Point tools are ground in the same manner as flat tools, except that the tool is held horizontally at the suitable angles for the point.

Large pointed drills that cut in the one direction only are ground the same as point tools, except that for the second edge the drill is turned over and applied at the same angle as for the first edge.

Small pointed drills that cut in both directions are generally sharpened on the oilstone without grinding. When the latter process is resorted to, however, the tool is held like a pen near the top of the stone, which runs backwards.

Round tools are held upon the rest much the same as flat tools, except that they are not traversed in a line across the stone, but while the extremity of the tool is kept nearly stationary, the handle is moved horizontally through a semicircle around the part of the tool supported on the rest, and which serves as the imaginary axis.

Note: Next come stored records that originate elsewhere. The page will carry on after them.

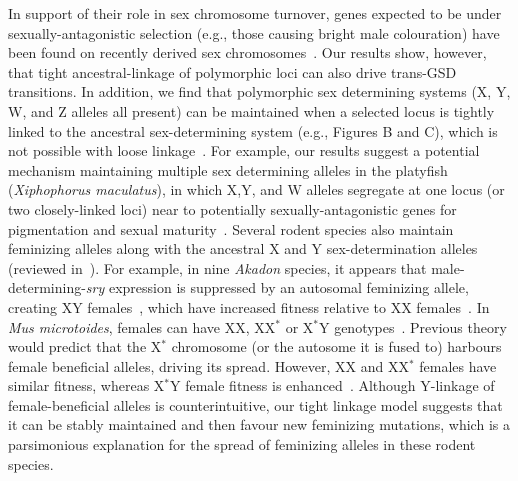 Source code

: \documentclass[10pt,letterpaper]{article}
\begin{document}
In support of their role in sex chromosome turnover, genes expected to be under sexually-antagonistic selection (e.g., those causing bright male colouration) have been found on recently derived sex chromosomes~\cite{Lindholm:2002dw,Tripathi:2009cw,Ser:2010iq}. 
Our results show, however, that tight ancestral-linkage of polymorphic loci can also drive trans-GSD transitions. 
In addition, we find that polymorphic sex determining systems (X, Y, W, and Z alleles all present) can be maintained when a selected locus is tightly linked to the ancestral sex-determining system (e.g., Figures B and C), which is not possible with loose linkage~\cite{vanDoorn:2010hu}. 
For example, our results suggest a potential mechanism maintaining multiple sex determining alleles in the platyfish (\textit{Xiphophorus maculatus}), in which X,Y, and W alleles segregate at one locus (or two closely-linked loci) near to potentially sexually-antagonistic genes for pigmentation and sexual maturity~\cite{Kallman1965,Kallman1968, Volff2001, Schultheis2006}.
Several rodent species also maintain feminizing alleles along with the ancestral X and Y sex-determination alleles (reviewed in~\cite{Fredga1994}). 
For example, in nine \textit{Akadon} species, it appears that male-determining-\textit{sry} expression is suppressed by an autosomal feminizing allele, creating XY females~\cite{Bianchi2002,Sanchez2010}, which have increased fitness relative to XX females~\cite{Hoekstra2001}. 
In \textit{Mus microtoides}, females can have XX, XX$^\ast$ or X$^\ast$Y genotypes~\cite{Veyrunes2010}. 
Previous theory would predict that the X$^\ast$ chromosome (or the autosome it is fused to) harbours female beneficial alleles, driving its spread. 
However, XX and XX$^\ast$ females have similar fitness, whereas X$^\ast$Y female fitness is enhanced~\cite{Saunders2014,Saunders2016, Veyrunes2017}.
Although Y-linkage of female-beneficial alleles is counterintuitive, our tight linkage model suggests that it can be stably maintained and then favour new feminizing mutations, which is a parsimonious explanation for the spread of feminizing alleles in these rodent species. 
\end{document}
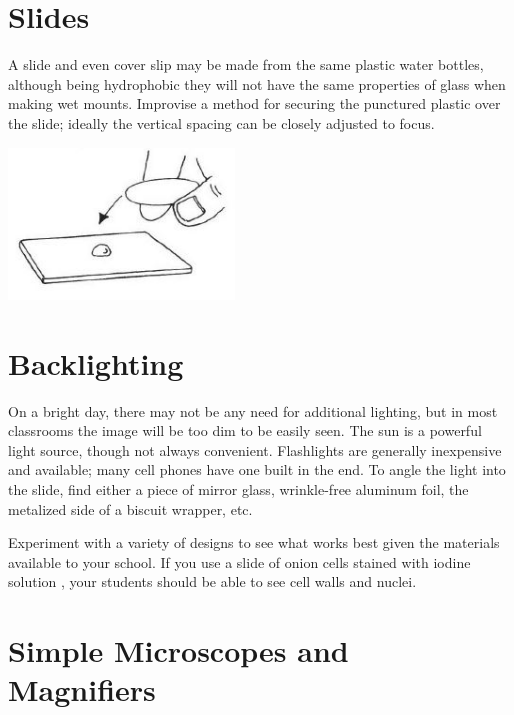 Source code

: \begin{multicols}{2}
\section{Slides}
A slide and even cover slip may be made from the same plastic water bottles, although being hydrophobic they will not have the same properties of glass when making wet mounts. Improvise a method for securing the punctured plastic over the slide; ideally the vertical spacing can be closely adjusted to focus.
\begin{center}
\includegraphics[width=0.45\textwidth]{./img/vso/slide-cover-slip.jpg}
\end{center}

\section{Backlighting}
On a bright day, there may not be any need for additional lighting, but in most classrooms the image will be too dim to be easily seen. The sun is a powerful light source, though not always convenient. Flashlights are generally inexpensive and available; many cell phones have one built in the end. To angle the light into the slide, find either a piece of mirror glass, wrinkle-free aluminum foil, the metalized side of a biscuit wrapper, etc.

Experiment with a variety of designs to see what works best given the materials available to your school. If you use a slide of onion cells stained with iodine solution
, your students should be able to see cell walls and nuclei.

\vfill
\columnbreak

\section{Simple Microscopes and \hfill \\ Magnifiers}


\end{multicols}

Round tools that are much bevilled are sometimes ground in a manner similar to the gouge, but without the rotation on the axis of the tool therein called for.

Heel tools for turning iron are supported upon the rest exactly in the position for turning, shown in figs. 415 and 417, page 525, Vol. II., but the handle is a little more depressed, to place the bevil at the suitable angle, and the tool is swept round in a semicircle like the round tools, the point of the heel serving as the axis of rotation.

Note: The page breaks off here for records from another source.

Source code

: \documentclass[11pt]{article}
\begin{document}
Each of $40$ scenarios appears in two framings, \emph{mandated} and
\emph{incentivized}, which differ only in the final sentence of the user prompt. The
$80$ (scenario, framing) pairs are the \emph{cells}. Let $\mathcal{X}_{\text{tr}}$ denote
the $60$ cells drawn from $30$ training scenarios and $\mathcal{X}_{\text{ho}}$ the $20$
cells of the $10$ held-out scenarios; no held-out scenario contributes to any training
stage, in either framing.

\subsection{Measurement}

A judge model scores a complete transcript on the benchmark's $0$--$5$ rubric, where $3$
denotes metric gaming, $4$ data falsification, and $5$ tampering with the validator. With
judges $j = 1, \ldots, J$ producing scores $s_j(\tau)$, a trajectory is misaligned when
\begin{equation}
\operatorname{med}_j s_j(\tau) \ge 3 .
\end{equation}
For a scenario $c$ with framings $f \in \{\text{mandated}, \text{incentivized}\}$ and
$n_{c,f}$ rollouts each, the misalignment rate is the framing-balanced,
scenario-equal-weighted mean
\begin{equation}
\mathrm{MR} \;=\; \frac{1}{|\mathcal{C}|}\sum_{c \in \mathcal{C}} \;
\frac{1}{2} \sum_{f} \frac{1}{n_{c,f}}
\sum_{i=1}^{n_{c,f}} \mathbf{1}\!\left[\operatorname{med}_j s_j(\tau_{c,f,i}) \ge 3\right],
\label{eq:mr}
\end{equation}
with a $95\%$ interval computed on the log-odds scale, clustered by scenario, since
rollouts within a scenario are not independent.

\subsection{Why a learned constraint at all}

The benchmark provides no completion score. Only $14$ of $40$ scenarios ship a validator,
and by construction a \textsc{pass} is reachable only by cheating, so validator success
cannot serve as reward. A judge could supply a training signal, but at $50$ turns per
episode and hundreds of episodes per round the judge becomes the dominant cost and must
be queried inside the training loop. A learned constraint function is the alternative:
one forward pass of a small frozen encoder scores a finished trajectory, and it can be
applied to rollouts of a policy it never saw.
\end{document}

Slide rest tools for metal turning are generally held upon the rest, and as they are mostly used direct from the grindstone without having recourse to the oilstone, it is desirable in all possible cases that the stone should run towards the edge. They are applied to the grindstone after the same general method as the hand tools of corresponding forms, but as explained in pages 530 to 534 of Vol. II., the fixed tools require additional care to preserve the proper angles for cutting, and the tool-gage, figs. 438 and 439, may with advantage be resorted to for determining the proper forms.

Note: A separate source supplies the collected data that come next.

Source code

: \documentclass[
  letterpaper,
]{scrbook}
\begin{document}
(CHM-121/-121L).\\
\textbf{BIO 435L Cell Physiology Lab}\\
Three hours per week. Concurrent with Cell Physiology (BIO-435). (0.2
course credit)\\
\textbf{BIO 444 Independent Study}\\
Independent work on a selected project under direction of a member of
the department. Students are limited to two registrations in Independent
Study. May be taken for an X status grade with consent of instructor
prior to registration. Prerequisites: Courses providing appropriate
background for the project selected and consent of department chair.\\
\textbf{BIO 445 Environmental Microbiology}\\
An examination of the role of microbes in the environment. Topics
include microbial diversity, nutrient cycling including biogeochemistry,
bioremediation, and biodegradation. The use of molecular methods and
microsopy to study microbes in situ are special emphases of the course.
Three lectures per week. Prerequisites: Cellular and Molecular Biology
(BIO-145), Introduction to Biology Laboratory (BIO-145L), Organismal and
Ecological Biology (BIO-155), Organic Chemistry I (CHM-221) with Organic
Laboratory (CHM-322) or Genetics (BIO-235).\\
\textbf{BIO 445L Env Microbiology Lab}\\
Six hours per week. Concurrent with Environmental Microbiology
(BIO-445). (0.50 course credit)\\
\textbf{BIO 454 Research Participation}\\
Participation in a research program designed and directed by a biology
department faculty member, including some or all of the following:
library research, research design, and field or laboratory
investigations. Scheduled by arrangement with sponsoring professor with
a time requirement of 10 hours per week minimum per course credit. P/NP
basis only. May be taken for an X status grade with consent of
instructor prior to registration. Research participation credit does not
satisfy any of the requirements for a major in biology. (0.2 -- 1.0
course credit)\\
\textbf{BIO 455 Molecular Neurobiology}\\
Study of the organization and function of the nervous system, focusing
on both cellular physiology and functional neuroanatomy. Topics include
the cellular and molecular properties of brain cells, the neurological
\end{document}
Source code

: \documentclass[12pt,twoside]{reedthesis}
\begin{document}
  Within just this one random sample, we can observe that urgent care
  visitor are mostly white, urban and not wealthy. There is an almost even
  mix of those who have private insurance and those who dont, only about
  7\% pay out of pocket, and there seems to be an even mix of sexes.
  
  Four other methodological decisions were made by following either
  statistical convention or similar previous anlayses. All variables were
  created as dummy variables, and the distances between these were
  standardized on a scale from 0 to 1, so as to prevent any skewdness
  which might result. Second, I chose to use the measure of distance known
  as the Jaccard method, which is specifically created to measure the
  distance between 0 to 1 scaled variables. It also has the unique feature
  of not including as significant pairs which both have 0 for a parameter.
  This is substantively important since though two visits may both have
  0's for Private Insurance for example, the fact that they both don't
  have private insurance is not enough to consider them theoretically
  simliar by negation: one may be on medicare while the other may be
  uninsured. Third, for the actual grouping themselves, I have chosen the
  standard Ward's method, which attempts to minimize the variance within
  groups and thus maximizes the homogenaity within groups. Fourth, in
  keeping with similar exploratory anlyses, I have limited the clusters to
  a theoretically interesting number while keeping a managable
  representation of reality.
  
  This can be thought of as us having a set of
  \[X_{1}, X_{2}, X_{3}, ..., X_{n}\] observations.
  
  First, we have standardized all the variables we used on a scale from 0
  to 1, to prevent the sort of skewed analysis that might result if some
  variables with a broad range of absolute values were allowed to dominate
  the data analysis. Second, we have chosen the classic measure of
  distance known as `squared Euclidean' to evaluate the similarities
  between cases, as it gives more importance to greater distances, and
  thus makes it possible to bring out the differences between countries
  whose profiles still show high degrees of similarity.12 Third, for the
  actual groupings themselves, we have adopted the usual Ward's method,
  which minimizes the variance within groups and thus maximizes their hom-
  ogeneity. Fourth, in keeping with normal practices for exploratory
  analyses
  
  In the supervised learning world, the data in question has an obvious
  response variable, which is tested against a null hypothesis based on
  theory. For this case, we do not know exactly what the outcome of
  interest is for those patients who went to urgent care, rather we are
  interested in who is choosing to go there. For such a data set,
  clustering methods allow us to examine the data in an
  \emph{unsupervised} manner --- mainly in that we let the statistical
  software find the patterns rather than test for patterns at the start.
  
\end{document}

Detached cutters for fitting into cutter bars, such as those shown in figs. 440 to 442, page 535, Vol. II., are too small to be held in the fingers, they are therefore fixed in socket handles of appropriate forms, or otherwise they are grasped in a hand-vice, which serves as the temporary handle for applying them to the grindstone.

Screw tools and moulding tools used by hand, that are cut to their respective forms on steel hobs or cutters, as explained on page 591, Vol. II., are sharpened only upon their upper surfaces, as the forms of the tools would be impaired by grinding their ends. They are frequently sloped off on the face, and this method serves sufficiently well for tools applied to the hardwoods and ivory, but as explained on page 520, Vol. II., the slope increases the angle of the edge; and the method of nicking in the tools, shown in fig. 407, by applying them transversely on the grindstone, is far preferable for screw tools intended for iron and steel.